Using the records below, repeat exactly the lines from the one holding "act of storing" through the one holding "https://en.wikipedia.org/wiki/Dynamic_programming", both ends included, and no others.

____ Extracted entries

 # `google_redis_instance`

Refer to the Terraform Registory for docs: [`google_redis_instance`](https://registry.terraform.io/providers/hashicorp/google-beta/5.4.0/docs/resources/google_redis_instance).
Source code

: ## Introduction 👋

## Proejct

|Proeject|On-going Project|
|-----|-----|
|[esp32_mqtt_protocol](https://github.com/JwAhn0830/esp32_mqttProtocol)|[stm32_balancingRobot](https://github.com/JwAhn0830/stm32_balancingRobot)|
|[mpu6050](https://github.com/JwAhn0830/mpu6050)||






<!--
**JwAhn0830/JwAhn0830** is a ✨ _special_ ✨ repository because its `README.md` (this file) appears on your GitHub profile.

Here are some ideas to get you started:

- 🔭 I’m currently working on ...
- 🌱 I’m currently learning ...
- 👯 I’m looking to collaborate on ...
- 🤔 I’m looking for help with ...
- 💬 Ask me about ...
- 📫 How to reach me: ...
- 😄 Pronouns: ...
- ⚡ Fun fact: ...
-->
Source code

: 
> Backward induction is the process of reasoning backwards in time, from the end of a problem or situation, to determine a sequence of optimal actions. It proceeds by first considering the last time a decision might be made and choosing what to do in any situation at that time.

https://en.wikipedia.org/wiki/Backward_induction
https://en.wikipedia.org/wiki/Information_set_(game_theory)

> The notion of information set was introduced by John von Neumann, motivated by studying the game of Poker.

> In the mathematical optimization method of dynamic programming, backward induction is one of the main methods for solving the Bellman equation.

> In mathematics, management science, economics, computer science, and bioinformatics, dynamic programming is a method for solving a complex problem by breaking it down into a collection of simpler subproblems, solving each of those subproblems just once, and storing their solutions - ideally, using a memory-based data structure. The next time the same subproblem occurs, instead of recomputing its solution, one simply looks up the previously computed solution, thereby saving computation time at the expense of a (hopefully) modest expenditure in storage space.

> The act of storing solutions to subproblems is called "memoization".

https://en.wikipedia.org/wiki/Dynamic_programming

________
____ Extracted entries

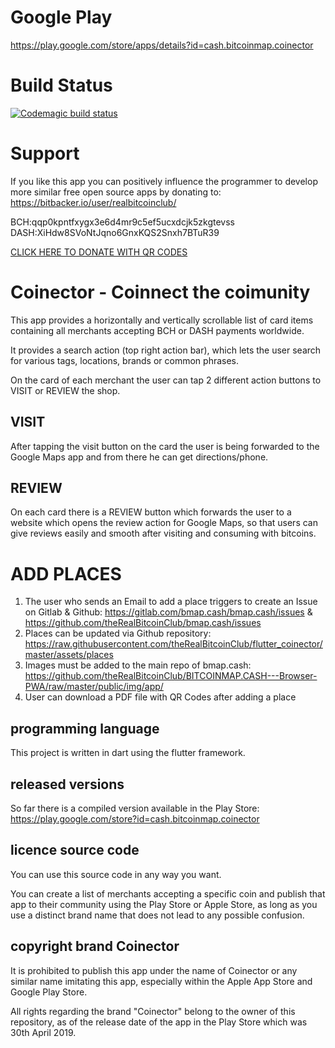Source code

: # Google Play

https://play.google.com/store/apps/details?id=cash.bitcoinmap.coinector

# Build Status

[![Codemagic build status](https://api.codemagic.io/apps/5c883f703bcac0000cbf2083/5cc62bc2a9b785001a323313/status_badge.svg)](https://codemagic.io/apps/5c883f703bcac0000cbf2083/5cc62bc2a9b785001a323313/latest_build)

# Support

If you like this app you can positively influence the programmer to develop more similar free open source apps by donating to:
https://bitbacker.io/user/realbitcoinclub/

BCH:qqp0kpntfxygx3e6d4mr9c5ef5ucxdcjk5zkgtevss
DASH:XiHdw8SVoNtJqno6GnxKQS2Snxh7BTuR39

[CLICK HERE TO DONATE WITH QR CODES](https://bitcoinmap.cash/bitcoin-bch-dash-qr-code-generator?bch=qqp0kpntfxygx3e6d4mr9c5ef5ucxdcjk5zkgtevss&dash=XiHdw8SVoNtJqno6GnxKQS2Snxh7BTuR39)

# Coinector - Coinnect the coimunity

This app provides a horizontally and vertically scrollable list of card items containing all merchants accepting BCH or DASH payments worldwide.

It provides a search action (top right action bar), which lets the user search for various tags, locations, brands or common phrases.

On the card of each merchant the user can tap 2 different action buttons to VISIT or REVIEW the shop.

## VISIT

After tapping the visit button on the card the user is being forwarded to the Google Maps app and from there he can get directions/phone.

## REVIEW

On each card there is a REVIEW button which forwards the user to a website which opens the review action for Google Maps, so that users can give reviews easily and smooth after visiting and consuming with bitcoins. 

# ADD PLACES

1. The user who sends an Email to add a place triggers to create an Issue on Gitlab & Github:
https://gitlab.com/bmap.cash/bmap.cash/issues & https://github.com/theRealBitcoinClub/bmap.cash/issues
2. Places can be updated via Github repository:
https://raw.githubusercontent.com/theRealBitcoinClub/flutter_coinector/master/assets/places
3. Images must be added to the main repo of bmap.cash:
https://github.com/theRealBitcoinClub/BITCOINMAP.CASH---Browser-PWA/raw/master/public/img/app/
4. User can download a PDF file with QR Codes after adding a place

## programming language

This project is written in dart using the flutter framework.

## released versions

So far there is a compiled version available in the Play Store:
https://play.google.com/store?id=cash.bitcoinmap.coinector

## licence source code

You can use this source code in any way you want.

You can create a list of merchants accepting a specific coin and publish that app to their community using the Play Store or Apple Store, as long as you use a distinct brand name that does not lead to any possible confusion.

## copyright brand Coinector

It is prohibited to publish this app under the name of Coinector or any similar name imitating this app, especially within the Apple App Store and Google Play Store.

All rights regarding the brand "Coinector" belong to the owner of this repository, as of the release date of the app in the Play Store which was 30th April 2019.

________

# [Worked solution]
> The act of storing solutions to subproblems is called "memoization".

https://en.wikipedia.org/wiki/Dynamic_programming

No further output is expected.